The number of the moles of iron is:

$n=\frac{m}{M} = \frac{57.8\text{ g}}{ 55.845\text{ g/mol}} = 1.035 \text{ mol}$

The number of the moles of oxygen is:

$n=\frac{m}{M} = \frac{56.3\text{ g}}{ 32.00\text{ g/mol}} = 1.76 \text{ mol}$

Let's write the reaction equation and balance it:

4Fe + 3O₂ $\rightarrow$ 2Fe₂O₃

As you can see, 4 moles of iron react with 3 moles of oxygen. Therefore, the number of the moles of O₂ needed to react with all the iron available is: $1.035\cdot3/4 = 0.777$ mol. The amount of the oxygen is larger: 1.76 mol, so the oxygen is in excess.

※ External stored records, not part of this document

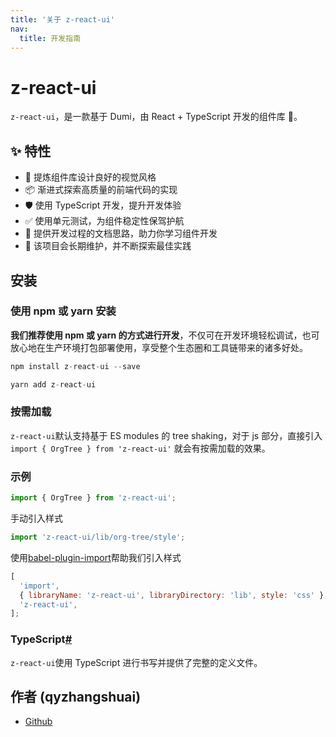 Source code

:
 ```yaml
---
title: '关于 z-react-ui'
nav:
  title: 开发指南
---
```


# z-react-ui

`z-react-ui`，是一款基于 Dumi，由 React + TypeScript 开发的组件库 🎉。

## ✨ 特性

- 🌈 提炼组件库设计良好的视觉风格
- 📦 渐进式探索高质量的前端代码的实现
- 🛡 使用 TypeScript 开发，提升开发体验
- ✅ 使用单元测试，为组件稳定性保驾护航
- 📖 提供开发过程的文档思路，助力你学习组件开发
- 🔖 该项目会长期维护，并不断探索最佳实践

## 安装

### 使用 npm 或 yarn 安装

**我们推荐使用 npm 或 yarn 的方式进行开发**，不仅可在开发环境轻松调试，也可放心地在生产环境打包部署使用，享受整个生态圈和工具链带来的诸多好处。

```js
npm install z-react-ui --save
```

```js
yarn add z-react-ui
```

### 按需加载

`z-react-ui`默认支持基于 ES modules 的 tree shaking，对于 js 部分，直接引入 `import { OrgTree } from 'z-react-ui'` 就会有按需加载的效果。

### 示例

```js
import { OrgTree } from 'z-react-ui';
```

手动引入样式

```js
import 'z-react-ui/lib/org-tree/style';
```

使用[babel-plugin-import](https://github.com/ant-design/babel-plugin-import)帮助我们引入样式

```js
[
  'import',
  { libraryName: 'z-react-ui', libraryDirectory: 'lib', style: 'css' },
  'z-react-ui',
];
```

### TypeScript[#](https://ant.design/docs/react/introduce-cn#TypeScript)

`z-react-ui`使用 TypeScript 进行书写并提供了完整的定义文件。

## 作者 (qyzhangshuai)

- [Github](https://github.com/qyzhangshuai/dumi-father-react-ui)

The number of the moles of the iron oxide Fe₂O₃ produced when all iron is consumed is:

$n = 1.035\cdot2/4 = 0.518$ mol

Therefore, its mass is:

$m = n\cdot M = 0.518 \text{ mol}\cdot159.69 \text{ g/mol} = 82.6$ g

Answer: 82.6 g of iron oxide can be produced with 56.3 grams of O₂ and 57.8 grams of Fe.